#578 partial and recursive segmentation of s-units

GREEN
closed-fixed
Martin Holmes
None
1(low)
2013-11-27
2013-06-05
Kevin Hawkins
No

The content model of <s> allows for this element to nest inside itself. However, the definition has a note that says, "For segmentation which is partial or recursive, the seg should be used instead." In this case, it seems that <s> should not be allowed to nest inside itself, or we should drop that note.

Discussion

  • Lou Burnard
    Lou Burnard
    2013-06-05

    The distinction between <s> and <seg> is precisely that the former
    may not self-nest. In P3 and earlier SGML-based versions of the
    Guidelines this eas enforced by means of an inclusion exception. In P4
    it was not enforced, and the note you refer to was added. In P5 there is
    a schematron rule to enforce this constraint, so I would question your
    assertion that <s> can self-nest. The original intention btw was also
    that <s> should provide an end-to-end segmentation of a text, but we
    have not yet added a constraint to that effect.

     
    Last edit: Kevin Hawkins 2013-06-05
  • Piotr Banski
    Piotr Banski
    2013-06-05

    If <s> is used together with <phr> and <w> to directly reflect the underlying syntactic constituent structure, it makes every sense to let <s> self-nest. It makes no sense not to let it self-nest, in fact.

     
    Last edit: Piotr Banski 2013-11-10
  • Piotr Banski
    Piotr Banski
    2013-06-05

    I think we're looking at an unfortunate mixture of two interpretations of < s>: as a span within running text, and as a syntactic node in a syntactic representation. The note on < seg> that Kevin quotes might make some sense on the former interpretation. It doesn't make any sense whatsoever on the latter interpretation.

     
  • Kevin Hawkins
    Kevin Hawkins
    2013-06-05

    I was looking at the content model, not the presence of any Schematron constraints. I see now that the content model of <s> uses macro.phraseSeq, so I assume that we decided it was more elegant to keep that and add a Schematron constraint rather than set up a content model that includes all of macro.phraseSeq except for <s>.

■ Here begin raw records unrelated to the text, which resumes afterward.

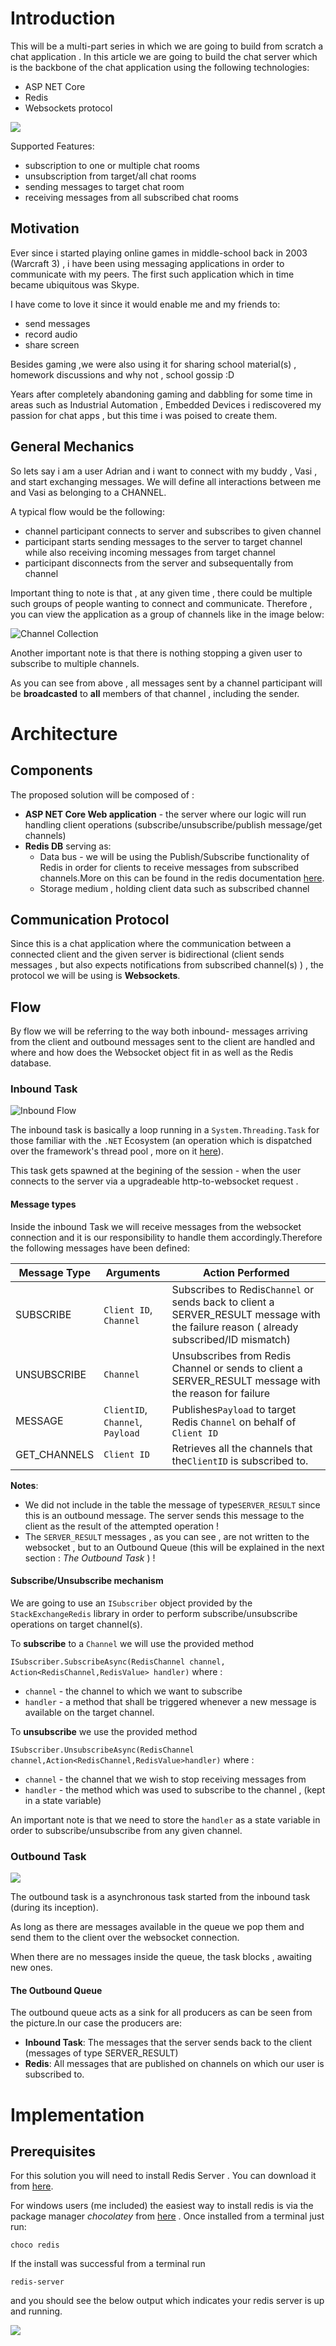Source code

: # Introduction

This will be a multi-part series in which we are going to build from scratch a chat application . In this article we are going to build the chat server which is the backbone of the chat application using the following technologies:

- ASP NET Core
- Redis
- Websockets protocol

![](image/Server/1609216142929.png)

Supported Features:

- subscription to one or multiple chat rooms
- unsubscription from target/all chat rooms
- sending messages to target chat room
- receiving messages from all subscribed chat rooms

## Motivation

Ever since i started playing online games in middle-school back in 2003 (Warcraft 3) , i have been using messaging applications in order to communicate with my peers. The first such application  which in time became ubiquitous was Skype.

I have come to love it since it would enable me and  my friends to:

* send messages
* record audio
* share screen

Besides gaming ,we were also using it  for sharing school material(s) , homework discussions and why not ,  school gossip :D

Years after completely abandoning gaming and dabbling for some time in areas such as Industrial Automation , Embedded Devices i rediscovered my passion for chat apps , but this time i was poised to create them.

## General Mechanics

So lets say i am a user Adrian and i want to connect with my buddy , Vasi ,  and start exchanging messages. We will define all interactions between me and Vasi as belonging to a CHANNEL.

A typical flow would be the following:

- channel participant connects to server and subscribes to given channel
- participant starts sending messages to the server to target channel while also receiving incoming messages from target channel
- participant disconnects from the server and subsequentally from channel

Important thing to note is that , at any given time ,  there could be multiple such groups of people wanting to connect and communicate. Therefore , you can view the application as  a group of channels like in the image below:

![Channel Collection](image/Server/1609184427271.png)

Another important note is that there is nothing stopping a given user to subscribe to multiple channels.

As you can see from above , all messages sent by a channel participant will be **broadcasted** to **all** members of that channel , including the sender.

# Architecture

## Components

The proposed  solution will be composed of :

- **ASP NET Core Web application** - the server where our logic will run handling client operations (subscribe/unsubscribe/publish message/get channels)
- **Redis DB** serving as:
  - Data bus - we will be using the Publish/Subscribe functionality of Redis in order for clients to receive messages from subscribed channels.More on this can be found in the redis documentation [here](https://redis.io/topics/pubsub).
  - Storage medium , holding client data such as subscribed channel

## Communication Protocol

Since this is a chat application where the communication between a connected client and the given server is bidirectional (client sends messages , but also expects notifications from subscribed channel(s) ) ,  the protocol we will be using is **Websockets**.

## Flow

By flow we will be referring to the way both inbound- messages arriving from the client  and outbound messages  sent to the client are handled and where and how does the Websocket object fit in as well as the Redis database.

### Inbound Task

![Inbound Flow](image/Server/1609585970364.png)

The inbound task is basically a loop running in a  `System.Threading.Task` for those familiar with the `.NET` Ecosystem (an operation which is dispatched over the framework's  thread pool  , more on it [here](https://docs.microsoft.com/en-us/dotnet/api/system.threading.tasks.task?view=net-5.0)).

This task gets spawned at the begining of the session - when the user connects to the server via a upgradeable  http-to-websocket request .

#### Message types

Inside the inbound Task we will receive messages from the websocket connection and it is our responsibility to handle them accordingly.Therefore  the following messages have been defined:


| Message Type | Arguments | Action Performed |
| - | - | - |
| SUBSCRIBE | `Client ID`, `Channel` | Subscribes to Redis`Channel`  or sends back to client a SERVER_RESULT message with the failure reason ( already subscribed/ID mismatch) |
| UNSUBSCRIBE | `Channel` | Unsubscribes from Redis Channel or sends to client a SERVER_RESULT message with the reason for failure |
| MESSAGE | `ClientID`,<br />`Channel`,<br />`Payload` | Publishes`Payload` to target Redis  `Channel` on behalf of `Client ID` |
| GET_CHANNELS | `Client ID` | Retrieves all the channels that the`ClientID` is subscribed to. |

**Notes**:

- We did not include in the table the message of type`SERVER_RESULT` since this is an outbound message. The server sends this message to the client as the result of the attempted operation !
- The `SERVER_RESULT` messages , as you can see ,  are not written to the websocket , but to an Outbound Queue (this will be explained in the next section : *The Outbound Task* ) !

#### Subscribe/Unsubscribe mechanism

We are going to use an `ISubscriber` object provided by the `StackExchangeRedis` library in order to perform subscribe/unsubscribe operations on target channel(s).

To **subscribe** to a `Channel` we  will use the provided method

`ISubscriber.SubscribeAsync(RedisChannel channel, Action<RedisChannel,RedisValue> handler)` where :

- `channel` - the channel to which we want to subscribe
- `handler` -  a method that shall be triggered whenever a new message is available on the target channel.

To **unsubscribe** we use the provided method

`ISubscriber.UnsubscribeAsync(RedisChannel channel,Action<RedisChannel,RedisValue>handler)`  where :

- `channel` - the channel that we wish to stop receiving messages from
- `handler` - the method which was used to subscribe to the channel , (kept in a state variable)

An important note is that we need to store the `handler` as a state variable in order to subscribe/unsubscribe from any given channel.

### Outbound Task

![](image/Server/1609648304233.png)

The outbound task is a asynchronous task started from the  inbound task (during its inception).

As long as there are messages available in the queue we pop them  and send them to the client over the websocket connection.

When there are no messages inside the queue, the task blocks , awaiting new ones.

#### The Outbound Queue

The outbound queue acts as a sink for all producers as can be seen from the picture.In our case the producers are:

- **Inbound Task**: The messages that the server sends back to the client (messages of type SERVER_RESULT)
- **Redis**:  All messages that are published on channels on which our user is subscribed to.

# Implementation


## Prerequisites

For this solution you will need to install Redis Server . You can download it from [here](https://redis.io/download).

For windows users (me included) the easiest way to install redis is via the package manager *chocolatey* from  [here](https://chocolatey.org/install) . Once installed  from a terminal just run:

`choco redis`

If the install was successful from a terminal run

`redis-server`

and you should see the below output which indicates your redis server is up and running.

![](image/Server/1609517506383.png)
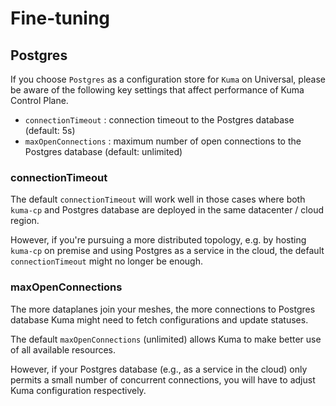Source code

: # Fine-tuning

## Postgres

If you choose `Postgres` as a configuration store for `Kuma` on Universal,
please be aware of the following key settings that affect performance of Kuma Control Plane.

* `connectionTimeout`  : connection timeout to the Postgres database (default: 5s)
* `maxOpenConnections` : maximum number of open connections to the Postgres database (default: unlimited)

### connectionTimeout

The default `connectionTimeout` will work well in those cases where both `kuma-cp` and Postgres database are deployed in the same datacenter / cloud region.

However, if you're pursuing a more distributed topology, e.g. by hosting `kuma-cp` on premise and using Postgres as a service in the cloud, the default `connectionTimeout` might no longer be enough.

### maxOpenConnections

The more dataplanes join your meshes, the more connections to Postgres database Kuma might need to fetch configurations and update statuses.

The default `maxOpenConnections` (unlimited) allows Kuma to make better use of all available resources.

However, if your Postgres database (e.g., as a service in the cloud) only permits a small number of concurrent connections, you will have to adjust Kuma configuration respectively.
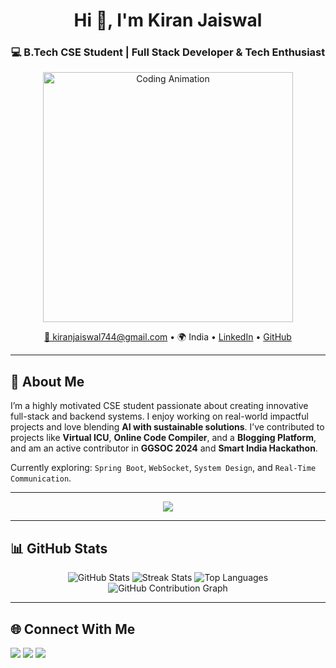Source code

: <h1 align="center">Hi 👋, I'm Kiran Jaiswal</h1>
<h3 align="center">💻 B.Tech CSE Student | Full Stack Developer & Tech Enthusiast</h3>

<p align="center">
  <img src="https://user-images.githubusercontent.com/74038190/221352975-94759904-aa4c-4032-a8ab-b546efb9c478.gif" width="400" alt="Coding Animation" />
</p>


<p align="center">
  <a href="mailto:kiranjaiswal744@gmail.com">📧 kiranjaiswal744@gmail.com</a> • 
  🌍 India • 
  <a href="https://www.linkedin.com/in/kiran-jaiswal-190b07223" target="_blank">LinkedIn</a> • 
  <a href="https://github.com/kiran-jaiswal" target="_blank">GitHub</a>
</p>

---

🚀 **About Me**
----------------
I’m a highly motivated CSE student passionate about creating innovative full-stack and backend systems. I enjoy working on real-world impactful projects and love blending **AI with sustainable solutions**. I’ve contributed to projects like **Virtual ICU**, **Online Code Compiler**, and a **Blogging Platform**, and am an active contributor in **GGSOC 2024** and **Smart India Hackathon**.

Currently exploring: `Spring Boot`, `WebSocket`, `System Design`, and `Real-Time Communication`.

---
<p align="center">
  <a href="https://skillicons.dev">
    <img src="https://skillicons.dev/icons?i=py,cpp,c,cmake,ai,html,css,tailwind,js,react,wordpress,jquery,java,mysql,nodejs,npm,php,dart,vscode,netlify,bots,django,eclipse,electron,figma,firebase,gcp,git,github,ae,mongodb,androidstudio,angular,arduino,autocad,bash,bootstrap,kali,linux,heroku,vim" />
  </a>
</p>


---

📊 **GitHub Stats**
--------------------

<p align="center">
  <img src="https://github-readme-stats.vercel.app/api?username=kiran-jaiswal&show_icons=true&theme=radical" alt="GitHub Stats" />
  <img src="https://github-readme-streak-stats.herokuapp.com/?user=kiran-jaiswal&theme=radical" alt="Streak Stats" />
  <img src="https://github-readme-stats.vercel.app/api/top-langs/?username=kiran-jaiswal&layout=compact&theme=radical" alt="Top Languages" />
  <img src="https://github-readme-activity-graph.vercel.app/graph?username=kiran-jaiswal&bg_color=1c1917&color=ffffff&line=0891b2&point=ffffff&area=true&hide_border=true" alt="GitHub Contribution Graph" />
</p>

---

🌐 **Connect With Me**
-----------------------

<p align="left">
  <a href="https://github.com/kiran-jaiswal" target="_blank"><img src="https://img.shields.io/badge/GitHub-100000?style=flat&logo=github&logoColor=white" /></a>
  <a href="https://www.linkedin.com/in/kiran-jaiswal-190b07223" target="_blank"><img src="https://img.shields.io/badge/LinkedIn-0A66C2?style=flat&logo=linkedin&logoColor=white" /></a>
  <a href="mailto:kiranjaiswal744@gmail.com" target="_blank"><img src="https://img.shields.io/badge/Gmail-D14836?style=flat&logo=gmail&logoColor=white" /></a>
</p>


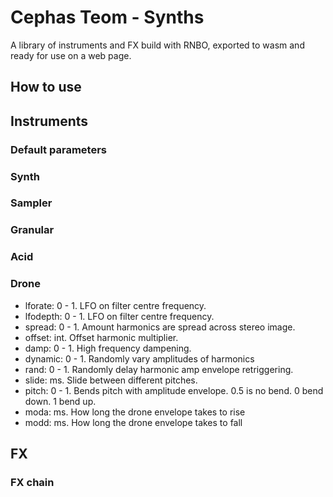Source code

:# Cephas Teom - Synths
A library of instruments and FX build with RNBO, exported to wasm and ready for use on a web page.

## How to use

## Instruments

### Default parameters

### Synth

### Sampler

### Granular

### Acid

### Drone
* lforate: 0 - 1. LFO on filter centre frequency.
* lfodepth: 0 - 1. LFO on filter centre frequency.
* spread: 0 - 1. Amount harmonics are spread across stereo image.
* offset: int. Offset harmonic multiplier.
* damp: 0 - 1. High frequency dampening.
* dynamic: 0 - 1. Randomly vary amplitudes of harmonics
* rand: 0 - 1. Randomly delay harmonic amp envelope retriggering.
* slide: ms. Slide between different pitches.
* pitch: 0 - 1. Bends pitch with amplitude envelope. 0.5 is no bend. 0 bend down. 1 bend up.
* moda: ms. How long the drone envelope takes to rise
* modd: ms. How long the drone envelope takes to fall

## FX

### FX chain
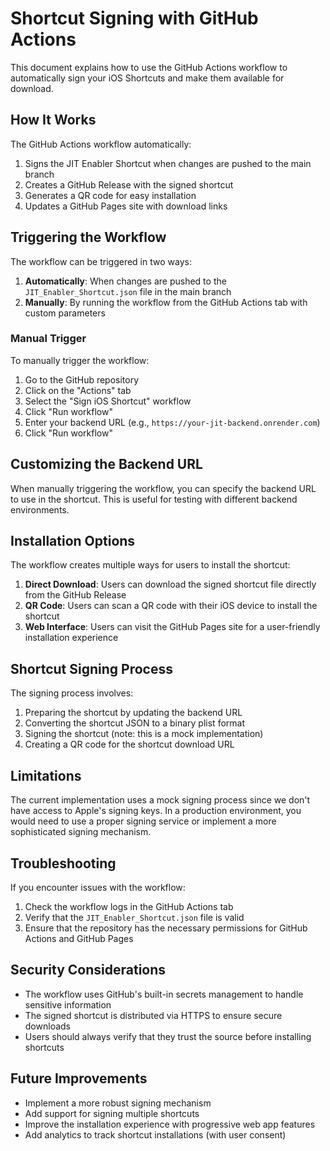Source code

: # Shortcut Signing with GitHub Actions

This document explains how to use the GitHub Actions workflow to automatically sign your iOS Shortcuts and make them available for download.

## How It Works

The GitHub Actions workflow automatically:

1. Signs the JIT Enabler Shortcut when changes are pushed to the main branch
2. Creates a GitHub Release with the signed shortcut
3. Generates a QR code for easy installation
4. Updates a GitHub Pages site with download links

## Triggering the Workflow

The workflow can be triggered in two ways:

1. **Automatically**: When changes are pushed to the `JIT_Enabler_Shortcut.json` file in the main branch
2. **Manually**: By running the workflow from the GitHub Actions tab with custom parameters

### Manual Trigger

To manually trigger the workflow:

1. Go to the GitHub repository
2. Click on the "Actions" tab
3. Select the "Sign iOS Shortcut" workflow
4. Click "Run workflow"
5. Enter your backend URL (e.g., `https://your-jit-backend.onrender.com`)
6. Click "Run workflow"

## Customizing the Backend URL

When manually triggering the workflow, you can specify the backend URL to use in the shortcut. This is useful for testing with different backend environments.

## Installation Options

The workflow creates multiple ways for users to install the shortcut:

1. **Direct Download**: Users can download the signed shortcut file directly from the GitHub Release
2. **QR Code**: Users can scan a QR code with their iOS device to install the shortcut
3. **Web Interface**: Users can visit the GitHub Pages site for a user-friendly installation experience

## Shortcut Signing Process

The signing process involves:

1. Preparing the shortcut by updating the backend URL
2. Converting the shortcut JSON to a binary plist format
3. Signing the shortcut (note: this is a mock implementation)
4. Creating a QR code for the shortcut download URL

## Limitations

The current implementation uses a mock signing process since we don't have access to Apple's signing keys. In a production environment, you would need to use a proper signing service or implement a more sophisticated signing mechanism.

## Troubleshooting

If you encounter issues with the workflow:

1. Check the workflow logs in the GitHub Actions tab
2. Verify that the `JIT_Enabler_Shortcut.json` file is valid
3. Ensure that the repository has the necessary permissions for GitHub Actions and GitHub Pages

## Security Considerations

- The workflow uses GitHub's built-in secrets management to handle sensitive information
- The signed shortcut is distributed via HTTPS to ensure secure downloads
- Users should always verify that they trust the source before installing shortcuts

## Future Improvements

- Implement a more robust signing mechanism
- Add support for signing multiple shortcuts
- Improve the installation experience with progressive web app features
- Add analytics to track shortcut installations (with user consent)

    I suggest revising the note from:

    For segmentation which is partial or recursive, the seg should be used instead.

    to:

    For end-to-end segmentation which is partial or recursive, seg should be used instead.

     
  • Piotr Banski
    Piotr Banski
    2013-06-05

    What does "end-to-end" mean, please? Especially in connection with "partial".

     
  • Kevin Hawkins
    Kevin Hawkins
    2013-06-05

    I took that language from the previous sentence in the note in the element spec:

    The s element may be used to mark orthographic sentences, or any other segmentation of a text, provided that the segmentation is end-to-end, complete, and non-nesting.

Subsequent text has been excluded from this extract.